**Aim of the task**
Report each line of the material below where the word "left" can be found.

---------- Supplied entries ----------

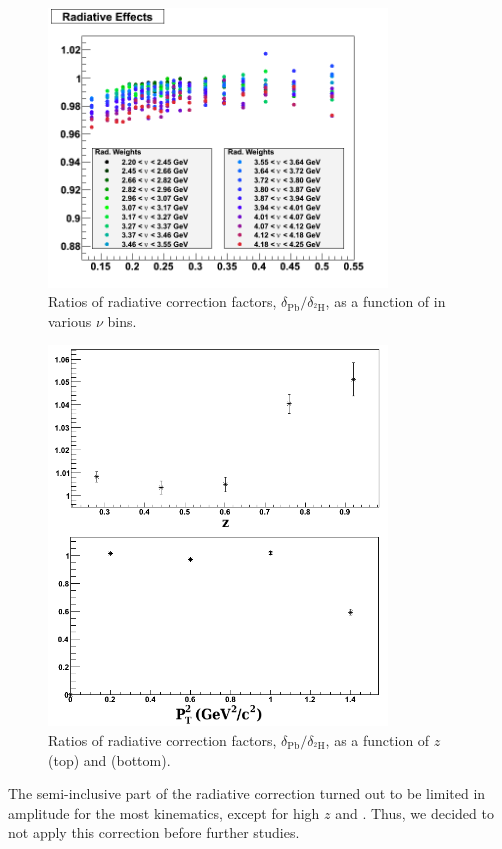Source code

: \begin{figure}[htbp]
\centering
\includegraphics[width=9cm] {chap5-fig/ElecRadWei_Lead.png}
\caption {Ratios of radiative correction factors, $\delta_\text{Pb}/
\delta_{^2\text{H}}$, as a function of \xb in various $\nu$ bins.}
\label{fig:RadCorrFac}
\end{figure}

\begin{figure}[htbp]
\centering
\includegraphics[width=9cm] {chap5-fig/RadGenFactors.png}
\caption {Ratios of radiative correction factors, $\delta_\text{Pb}/
\delta_{^2\text{H}}$, as a function of $z$ (top) and \ptp (bottom).}
\label{fig:RadCorrFacSIDIS}
\end{figure}

The semi-inclusive part of the radiative correction turned out to be limited 
in amplitude for the most kinematics, except for high $z$ and \ptp. Thus, we decided to not apply this correction before further studies.

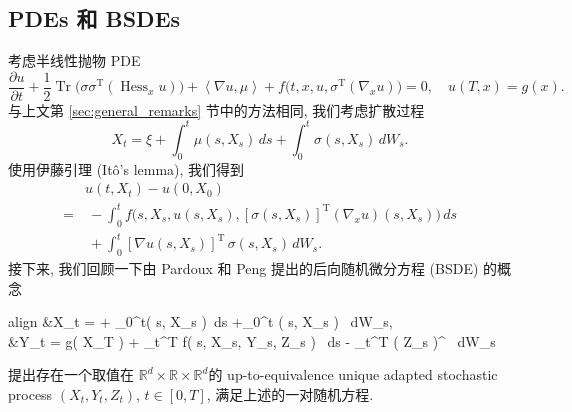 \documentclass[12pt,AutoFakeBold,AutoFakeSlant]{article}
\theoremstyle{definition}
\DeclareMathOperator{\Tr}{Tr}
\newcommand{\R}{\mathbb{R}}
\newcommand{\bx}{{x}}
\newcommand{\bX}{{X}}
\begin{document}
	\subsection{PDEs 和 BSDEs}
		考虑半线性抛物 PDE
		\begin{equation}
			\label{eq:PDE}
			\frac{ \partial u}{ \partial t } + \frac{1}{2} \! \Tr\!\big( \sigma \sigma^{\operatorname{T}} (\operatorname{Hess}_{\bx} u) \big) +\left< \nabla u, \mu \right> +f\big( t, \bx, u, \sigma^{\operatorname{T}} (\nabla_x u) \big) = 0, \quad u(T, \bx) = g(\bx).
		\end{equation}
		与上文第 \ref{sec:general_remarks} 节中的方法相同, 我们考虑扩散过程
		\begin{equation}
			\bX_t = \xi + \int_0^t\mu( s, \bX_s )\, ds +\int_0^t \sigma( s, \bX_s ) \, d W_s.
		\end{equation}
		使用伊藤引理 (It\^{o}'s lemma), 我们得到
		\begin{equation}
			\begin{split}
					&u(t, \bX_t) - u(0, \bX_0)\\
				= 	&~-\int_0^t f\big( s, \bX_s, u(s,\bX_s), [ \sigma( s, \bX_s ) ]^{ \operatorname{T} } ( \nabla_x u )( s, \bX_s ) \big) \, ds \\
					&~+ \int_0^t [ \nabla u( s, \bX_s ) ]^{ \operatorname{T} } \,\sigma( s, \bX_s )\, d W_s.
			\end{split}
		\end{equation}
		接下来, 我们回顾一下由 Pardoux 和 Peng \cite{Pardoux1992} 提出的后向随机微分方程 (BSDE) 的概念 
		\begin{empheq}[left=\empheqlbrace]{align}
		\label{eq:BSDE_1}
			&\bX_t = \xi + \int_0^t\mu( s, \bX_s )\, ds +\int_0^t \sigma( s, X_s ) \, dW_s, \\
			&Y_t = g( X_T ) + \int_t^T f( s, X_s, Y_s, Z_s ) \, ds 
			- \int_t^T ( Z_s )^{  } \, dW_s
		\label{eq:BSDE_2}
		\end{empheq}
		\cite{Pardoux1992,Pardoux1999} 提出存在一个取值在 $ \R^d \times \R \times \R^d $的 up-to-equivalence unique adapted stochastic process $ ( X_t, Y_t, Z_t ) $, $ t \in [0,T] $, 满足上述的一对随机方程.
\end{document}
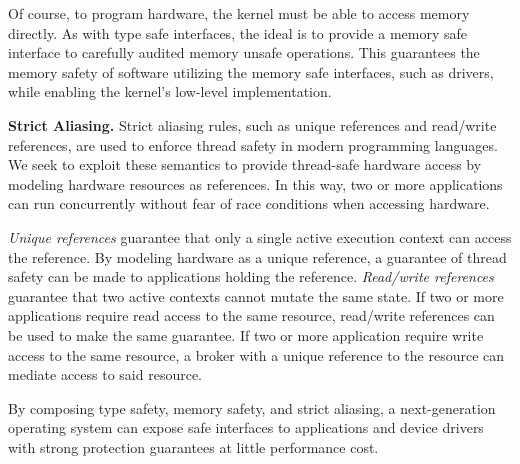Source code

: 
Of course, to program hardware, the kernel must be able to access memory
directly. As with type safe interfaces, the ideal is to provide a memory safe
interface to carefully audited memory unsafe operations. This guarantees the
memory safety of software utilizing the memory safe interfaces, such as drivers,
while enabling the kernel's low-level implementation.

\textbf{Strict Aliasing.}
Strict aliasing rules, such as unique references and read/write references, are
used to enforce thread safety in modern programming languages. We seek to
exploit these semantics to provide thread-safe hardware access by modeling
hardware resources as references. In this way, two or more applications can run
concurrently without fear of race conditions when accessing hardware.


\textit{Unique references} guarantee that only a single active execution context
can access the reference. By modeling hardware as a unique reference, a
guarantee of thread safety can be made to applications holding the reference.
\textit{Read/write references} guarantee that two active contexts cannot mutate
the same state. If two or more applications require read access to the same
resource, read/write references can be used to make the same guarantee. If two
or more application require write access to the same resource, a broker with a
unique reference to the resource can mediate access to said resource.

By composing type safety, memory safety, and strict aliasing, a next-generation
operating system can expose safe interfaces to applications and device drivers
with strong protection guarantees at little performance cost.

----------

**Output of the task**
			\frac{ \partial u}{ \partial t } + \frac{1}{2} \! \Tr\!\big( \sigma \sigma^{\operatorname{T}} (\operatorname{Hess}_{\bx} u) \big) +\left< \nabla u, \mu \right> +f\big( t, \bx, u, \sigma^{\operatorname{T}} (\nabla_x u) \big) = 0, \quad u(T, \bx) = g(\bx).
		\begin{empheq}[left=\empheqlbrace]{align}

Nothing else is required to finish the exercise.